Cytuj:
Mnie się wydaje, że tu nie o to chodzi. Problem jest w tym, że zarobki nauczycieli są żenująco małe.
Ot i wracamy do początku sporu. Pensum nauczyli plasuje się w granicach 16,30 ha-18 ha tygodniowo.
Sami nauczyciele twierdzą, że to bzdura, bo owszem, przy tej tablicy, z uczniami pracują, tyle, ale większość roboty przynoszą do domu.

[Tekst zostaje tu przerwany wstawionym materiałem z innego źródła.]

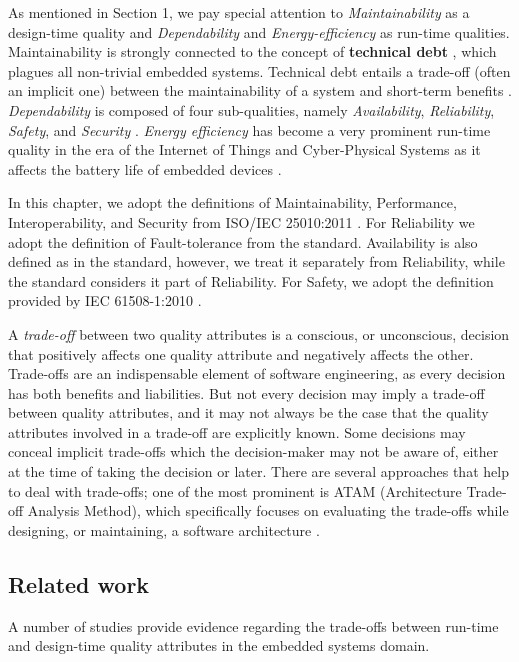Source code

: As mentioned in Section 1, we pay special attention to  \textit{Maintainability} as a design-time quality and \textit{Dependability} and \textit{Energy-efficiency} as run-time qualities. Maintainability is strongly connected to the concept of \textbf{technical debt} \cite{Kruchten2012}, which plagues all non-trivial embedded systems. Technical debt entails a trade-off (often an implicit one) between the maintainability of a system and  short-term benefits \cite{Kruchten2012}. %
\textit{Dependability} is composed of four sub-qualities, namely \textit{Availability}, \textit{Reliability}, \textit{Safety}, and \textit{Security} \cite{JCLaprie1992}. \textit{Energy efficiency} has become a very prominent run-time quality in the era of the Internet of Things and Cyber-Physical Systems as it affects the battery life of embedded devices \cite{Sherman2008}.

In this chapter, we adopt the definitions of Maintainability, Performance, Interoperability, and Security from ISO/IEC 25010:2011 \cite{ISO25010}. For Reliability we adopt the definition of Fault-tolerance from the standard. Availability is also defined as in the standard, however, we treat it separately from Reliability, while the standard considers it part of Reliability.
For Safety, we adopt the definition provided by IEC 61508-1:2010 \cite{IEC61508}. 

A \textit{trade-off} between two quality attributes is a conscious, or unconscious, decision that positively affects one quality attribute and negatively affects the other.
Trade-offs are an indispensable element of software engineering, as every decision has both benefits and liabilities.
But not every decision may imply a trade-off between quality attributes, and it may not always be the case that the quality attributes involved in a trade-off are explicitly known.
Some decisions may conceal implicit trade-offs which the decision-maker may not be aware of, either at the time of taking the decision or later.
There are several approaches that help to deal with trade-offs; one of the most prominent is ATAM (Architecture Trade-off Analysis Method), which specifically focuses on evaluating the trade-offs while designing, or maintaining, a software architecture \cite{Bass2012,Clements2003}.

\subsection{Related work}
A number of studies provide evidence regarding the trade-offs between run-time and design-time quality attributes in the embedded systems domain.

Pytanie, kto to sprawdzi? Bez złośliwości, kto ? Za moich czasów nauczyciele brali zeszyty do domów, były tzw. 5 minutówki, ktore belfer sprawdzał podczas lekcji, a my siedzieliśmy jak trusie, bo kto by chciał pałę zarobić.
Nauczyciele mowią o wywiadówkach. Hmmm, mój najstarszy syn ma 20 lat a podopieczny 23. Jak świat, światem wywiadówka jest raz na każde półrocze, czyli 2 razy do roku. Jest też pierwsze zebranie około 15 września, które sobie odpuszczam, bo dowiaduję się na nim, że mam wpłacić 100 od dzieciaka na radę rodziców-dawniej to był komitet, 90 zł na ubezpieczenie, 50 zł na klasowe, kupić papier toaletowy, ten do ksero, teczkę z papierem kancelaryjnym, plus inne pierdy. Ano takie np, że będzie wycieczka do Londynu, 1500 zł wpłać w ratach, kup funty, bo pojedziem na London Eye.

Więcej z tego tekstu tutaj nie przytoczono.